While Farm Bureau officials declined to comment, environmentalists declared a victory for public health and the environment.
Michigan’s CAFO industry has tripled since the turn of the millennium and now numbers 290 large operations that produce more feces and urine than the state’s entire human population.
“For people living with a very heavy CAFO presence, it’s not abstract,” said Katie Garvey, a senior attorney at the Environmental Law and Policy Center. “It’s reality. It’s in their water. It’s in their communities.”
During the hearing at which Russia announced the permit decision, a Farm Bureau lawyer appeared to leave open the possibility of an appeal.
“It’s been a five-and-a-half-year legal process, and we’re probably still not at the end,” said Andrew Cook, the group’s legal counsel. He added that farmers “have more of an interest than anyone in preserving the state’s ecosystems for the future.”
Unlike traditional farms where cattle graze in pastures, CAFOs are industrial-scale operations that produce large amounts of waste in small areas.
They usually dispose of it by spreading or spraying it on farm fields. In limited quantities, it is a useful fertilizer. But operators often spray more than plants can absorb, causing emissions.
Arguing that Eagle had gone too far in its efforts to prevent CAFO pollution, farm industry groups filed an administrative appeal and lawsuit after Eagle updated its CAFO regulations in 2020. The case made it all the way to the Michigan Supreme Court, which sided with the regulators last year. In a separate ruling, an administrative law judge ruled in January that Eagle had the right to issue the permit with some modifications.
On Wednesday, Russia accepted some of those amendments and rejected others, clearing the Eagle to implement the latest version of the 2020 permit.
Garvey said his group is now turning its attention to getting CAFO owners to comply with the new regulations.

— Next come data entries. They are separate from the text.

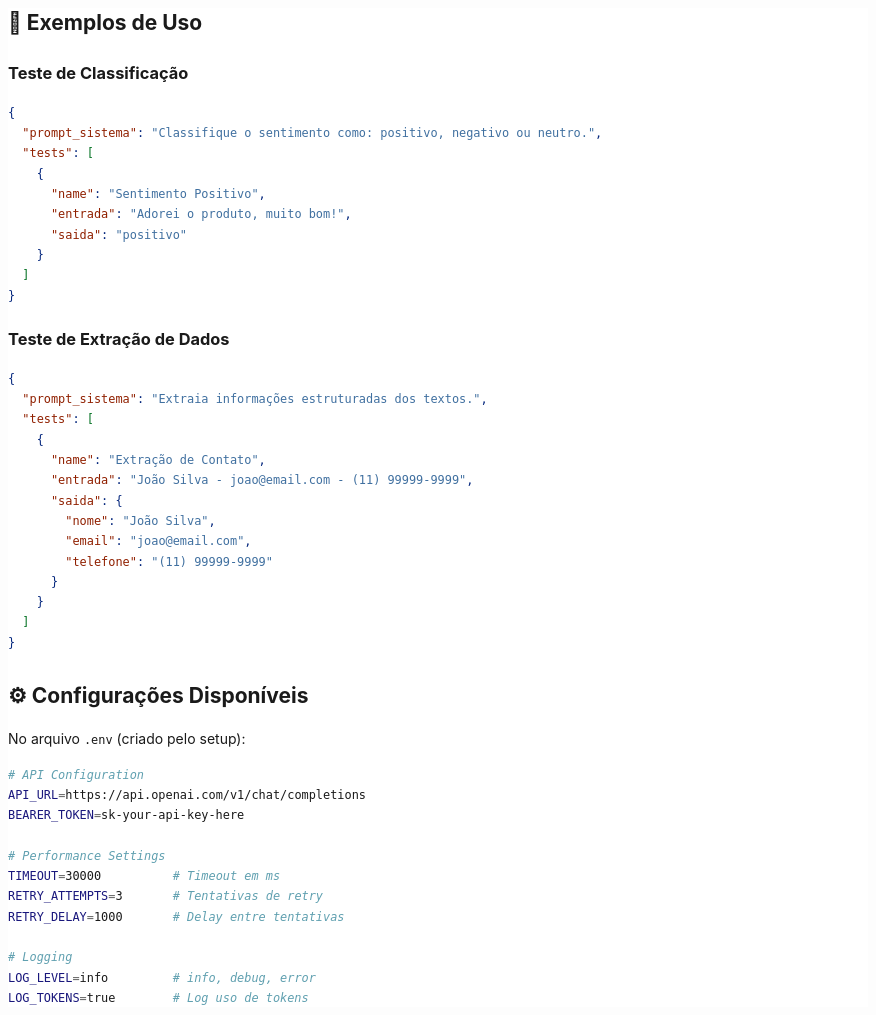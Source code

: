 ## 🎨 **Exemplos de Uso**

### Teste de Classificação
```json
{
  "prompt_sistema": "Classifique o sentimento como: positivo, negativo ou neutro.",
  "tests": [
    {
      "name": "Sentimento Positivo",
      "entrada": "Adorei o produto, muito bom!",
      "saida": "positivo"
    }
  ]
}
```

### Teste de Extração de Dados
```json
{
  "prompt_sistema": "Extraia informações estruturadas dos textos.",
  "tests": [
    {
      "name": "Extração de Contato",
      "entrada": "João Silva - joao@email.com - (11) 99999-9999",
      "saida": {
        "nome": "João Silva",
        "email": "joao@email.com",
        "telefone": "(11) 99999-9999"
      }
    }
  ]
}
```

## ⚙️ **Configurações Disponíveis**

No arquivo `.env` (criado pelo setup):

```bash
# API Configuration
API_URL=https://api.openai.com/v1/chat/completions
BEARER_TOKEN=sk-your-api-key-here

# Performance Settings
TIMEOUT=30000          # Timeout em ms
RETRY_ATTEMPTS=3       # Tentativas de retry
RETRY_DELAY=1000       # Delay entre tentativas

# Logging
LOG_LEVEL=info         # info, debug, error
LOG_TOKENS=true        # Log uso de tokens
```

“We can’t sit back and say OK, we’re done,” Garvey said. “There is still a lot that needs to be done in terms of implementation.”
Lake Erie has become a famous example of the consequences of agricultural pollution. Scientists and regulators have identified fertilizers from Kafus as toxic algal blooms that turn the lake green every summer.
Michigan committed in 2015 to reducing phosphorus loads in Lake Erie by 2025, but the state has failed to meet that goal and has not set a new deadline for achieving it.